● **WHAT THE TASK ASKS**
Give back the records below verbatim, please, but without a single image.

● **RECORDED DATA**
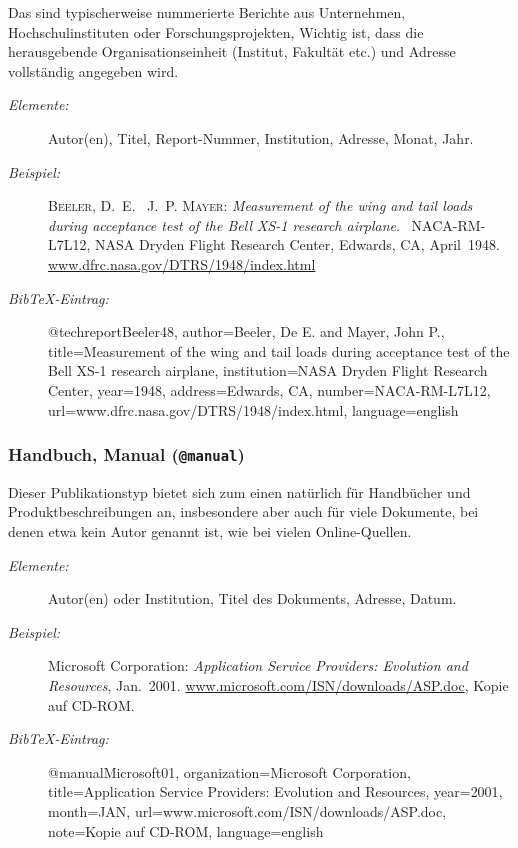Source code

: Das sind typischerweise nummerierte Berichte aus Unternehmen, Hochschulinstituten oder Forschungsprojekten, 
Wichtig ist, dass die herausgebende Organisationseinheit (Institut, Fakultät etc.) und 
Adresse vollständig angegeben wird.
%
\begin{description}
\item[\it Elemente:] \hfill\break
  Autor(en), Titel, Report-Nummer, Institution, Adresse, Monat, Jahr.
\item[\it Beispiel:] \hfill\break
\textsc{Beeler, D.~E.} \ \textsc{J.~P. Mayer}: \emph{Measurement of the
  wing and tail loads during acceptance test of the {Bell} {XS-1} research
  airplane}.
  \newblock {}\ NACA-RM-L7L12, NASA Dryden Flight Research
  Center, Edwards, CA, April\ 1948. \url{www.dfrc.nasa.gov/DTRS/1948/index.html}
\item[\it BibTeX-Eintrag:] \mbox{}\par
%
\begin{GenericCode}
@techreport{Beeler48,
  author={Beeler, De E. and Mayer, John P.},
  title={Measurement of the wing and tail loads 
         during acceptance test of the {Bell} 
         {XS-1} research airplane},
  institution={NASA Dryden Flight Research Center},
  year={1948},
  address={Edwards, CA},
  number={NACA-RM-L7L12},
  url={www.dfrc.nasa.gov/DTRS/1948/index.html},
  language={english}
}
\end{GenericCode}
\end{description}

\subsubsection{Handbuch, Manual (\texttt{@manual})}

Dieser Publikationstyp bietet sich zum einen natürlich für Handbücher und Produktbeschreibungen an, insbesondere aber auch für viele Dokumente, bei denen etwa kein Autor genannt ist, wie bei vielen Online-Quellen.

\begin{description}
\item[\it Elemente:] \hfill\break
  Autor(en) oder Institution, Titel des Dokuments, Adresse, Datum.
\item[\it Beispiel:] \hfill\break
{\sc Microsoft Corporation}: {\em Application Service Providers: Evolution
  and Resources\/}, Jan.\ 2001.
\newblock \url{www.microsoft.com/ISN/downloads/ASP.doc}, Kopie auf CD-ROM.
\item[\it BibTeX-Eintrag:] \mbox{}\par
%
\begin{GenericCode}
@manual{Microsoft01,
  organization={Microsoft Corporation},
  title={Application Service Providers: Evolution and Resources},
  year={2001},
  month=JAN,
  url={www.microsoft.com/ISN/downloads/ASP.doc}, 
  note={Kopie auf CD-ROM},
  language={english}
}
\end{GenericCode}
\end{description}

● **OUTPUT OF THE EXERCISE**
Source code

: Das sind typischerweise nummerierte Berichte aus Unternehmen, Hochschulinstituten oder Forschungsprojekten, 
Wichtig ist, dass die herausgebende Organisationseinheit (Institut, Fakultät etc.) und 
Adresse vollständig angegeben wird.
%
\begin{description}
\item[\it Elemente:] \hfill\break
  Autor(en), Titel, Report-Nummer, Institution, Adresse, Monat, Jahr.
\item[\it Beispiel:] \hfill\break
\textsc{Beeler, D.~E.} \ \textsc{J.~P. Mayer}: \emph{Measurement of the
  wing and tail loads during acceptance test of the {Bell} {XS-1} research
  airplane}.
  \newblock {}\ NACA-RM-L7L12, NASA Dryden Flight Research
  Center, Edwards, CA, April\ 1948. \url{www.dfrc.nasa.gov/DTRS/1948/index.html}
\item[\it BibTeX-Eintrag:] \mbox{}\par
%
\begin{GenericCode}
@techreport{Beeler48,
  author={Beeler, De E. and Mayer, John P.},
  title={Measurement of the wing and tail loads 
         during acceptance test of the {Bell} 
         {XS-1} research airplane},
  institution={NASA Dryden Flight Research Center},
  year={1948},
  address={Edwards, CA},
  number={NACA-RM-L7L12},
  url={www.dfrc.nasa.gov/DTRS/1948/index.html},
  language={english}
}
\end{GenericCode}
\end{description}

\subsubsection{Handbuch, Manual (\texttt{@manual})}

Dieser Publikationstyp bietet sich zum einen natürlich für Handbücher und Produktbeschreibungen an, insbesondere aber auch für viele Dokumente, bei denen etwa kein Autor genannt ist, wie bei vielen Online-Quellen.

\begin{description}
\item[\it Elemente:] \hfill\break
  Autor(en) oder Institution, Titel des Dokuments, Adresse, Datum.
\item[\it Beispiel:] \hfill\break
{\sc Microsoft Corporation}: {\em Application Service Providers: Evolution
  and Resources\/}, Jan.\ 2001.
\newblock \url{www.microsoft.com/ISN/downloads/ASP.doc}, Kopie auf CD-ROM.
\item[\it BibTeX-Eintrag:] \mbox{}\par
%
\begin{GenericCode}
@manual{Microsoft01,
  organization={Microsoft Corporation},
  title={Application Service Providers: Evolution and Resources},
  year={2001},
  month=JAN,
  url={www.microsoft.com/ISN/downloads/ASP.doc}, 
  note={Kopie auf CD-ROM},
  language={english}
}
\end{GenericCode}
\end{description}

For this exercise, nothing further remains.